- Directions for this task -
Your task is to quote the records from their first line through the line containing "o シリーズモデルは強化学習による大規模訓練で「考える」習慣を身につけています。", with nothing added or left out.

- Data for this task -
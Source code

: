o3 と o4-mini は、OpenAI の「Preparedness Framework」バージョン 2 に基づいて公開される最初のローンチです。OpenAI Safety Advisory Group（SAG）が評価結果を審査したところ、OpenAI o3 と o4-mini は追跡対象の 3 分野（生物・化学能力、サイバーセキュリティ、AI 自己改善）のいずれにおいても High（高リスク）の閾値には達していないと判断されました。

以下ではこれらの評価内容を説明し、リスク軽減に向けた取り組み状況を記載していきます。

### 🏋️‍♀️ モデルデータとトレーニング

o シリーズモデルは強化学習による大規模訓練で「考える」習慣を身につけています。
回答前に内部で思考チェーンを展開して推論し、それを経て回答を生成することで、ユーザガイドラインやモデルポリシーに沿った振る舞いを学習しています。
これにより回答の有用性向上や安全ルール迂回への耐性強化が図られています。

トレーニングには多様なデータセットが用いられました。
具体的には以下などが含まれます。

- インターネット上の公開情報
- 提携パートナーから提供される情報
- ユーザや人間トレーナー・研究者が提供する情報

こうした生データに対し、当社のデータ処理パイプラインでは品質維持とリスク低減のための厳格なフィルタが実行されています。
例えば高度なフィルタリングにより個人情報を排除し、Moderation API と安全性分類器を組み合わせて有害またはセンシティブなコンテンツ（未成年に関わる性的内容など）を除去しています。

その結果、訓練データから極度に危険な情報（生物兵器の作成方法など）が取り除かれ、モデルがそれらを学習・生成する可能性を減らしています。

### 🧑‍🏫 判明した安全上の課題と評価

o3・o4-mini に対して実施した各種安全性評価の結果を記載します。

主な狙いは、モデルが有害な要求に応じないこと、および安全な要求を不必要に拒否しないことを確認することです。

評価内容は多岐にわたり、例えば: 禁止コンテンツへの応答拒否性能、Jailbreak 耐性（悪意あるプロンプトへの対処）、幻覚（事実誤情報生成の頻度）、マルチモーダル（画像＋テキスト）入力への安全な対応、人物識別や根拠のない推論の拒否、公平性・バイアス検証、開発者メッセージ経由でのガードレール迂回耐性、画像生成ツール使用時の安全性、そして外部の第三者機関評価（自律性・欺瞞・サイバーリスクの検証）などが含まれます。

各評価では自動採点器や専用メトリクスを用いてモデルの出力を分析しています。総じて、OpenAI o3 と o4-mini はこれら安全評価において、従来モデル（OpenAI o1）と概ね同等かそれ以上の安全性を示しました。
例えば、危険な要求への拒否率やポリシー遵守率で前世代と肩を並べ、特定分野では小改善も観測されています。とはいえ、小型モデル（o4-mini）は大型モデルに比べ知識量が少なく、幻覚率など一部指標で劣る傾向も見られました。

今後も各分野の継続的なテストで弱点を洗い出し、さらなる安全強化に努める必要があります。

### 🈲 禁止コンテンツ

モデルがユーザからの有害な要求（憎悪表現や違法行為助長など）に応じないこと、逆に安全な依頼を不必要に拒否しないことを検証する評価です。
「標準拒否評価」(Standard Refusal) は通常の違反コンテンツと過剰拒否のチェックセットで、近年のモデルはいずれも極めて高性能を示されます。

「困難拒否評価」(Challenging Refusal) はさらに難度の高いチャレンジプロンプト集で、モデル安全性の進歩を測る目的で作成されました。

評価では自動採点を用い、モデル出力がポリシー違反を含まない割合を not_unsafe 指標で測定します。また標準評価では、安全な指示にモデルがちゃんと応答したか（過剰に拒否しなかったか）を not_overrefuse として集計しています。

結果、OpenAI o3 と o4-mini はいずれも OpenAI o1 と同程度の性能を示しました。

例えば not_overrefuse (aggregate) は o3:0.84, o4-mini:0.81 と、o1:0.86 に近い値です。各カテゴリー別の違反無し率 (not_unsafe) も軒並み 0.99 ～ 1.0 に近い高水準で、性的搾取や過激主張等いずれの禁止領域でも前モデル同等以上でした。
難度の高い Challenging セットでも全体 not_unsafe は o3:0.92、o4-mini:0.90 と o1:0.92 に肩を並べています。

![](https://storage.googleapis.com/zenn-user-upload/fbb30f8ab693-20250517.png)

- Written solution -
Source code

:o3 と o4-mini は、OpenAI の「Preparedness Framework」バージョン 2 に基づいて公開される最初のローンチです。OpenAI Safety Advisory Group（SAG）が評価結果を審査したところ、OpenAI o3 と o4-mini は追跡対象の 3 分野（生物・化学能力、サイバーセキュリティ、AI 自己改善）のいずれにおいても High（高リスク）の閾値には達していないと判断されました。

以下ではこれらの評価内容を説明し、リスク軽減に向けた取り組み状況を記載していきます。

### 🏋️‍♀️ モデルデータとトレーニング

o シリーズモデルは強化学習による大規模訓練で「考える」習慣を身につけています。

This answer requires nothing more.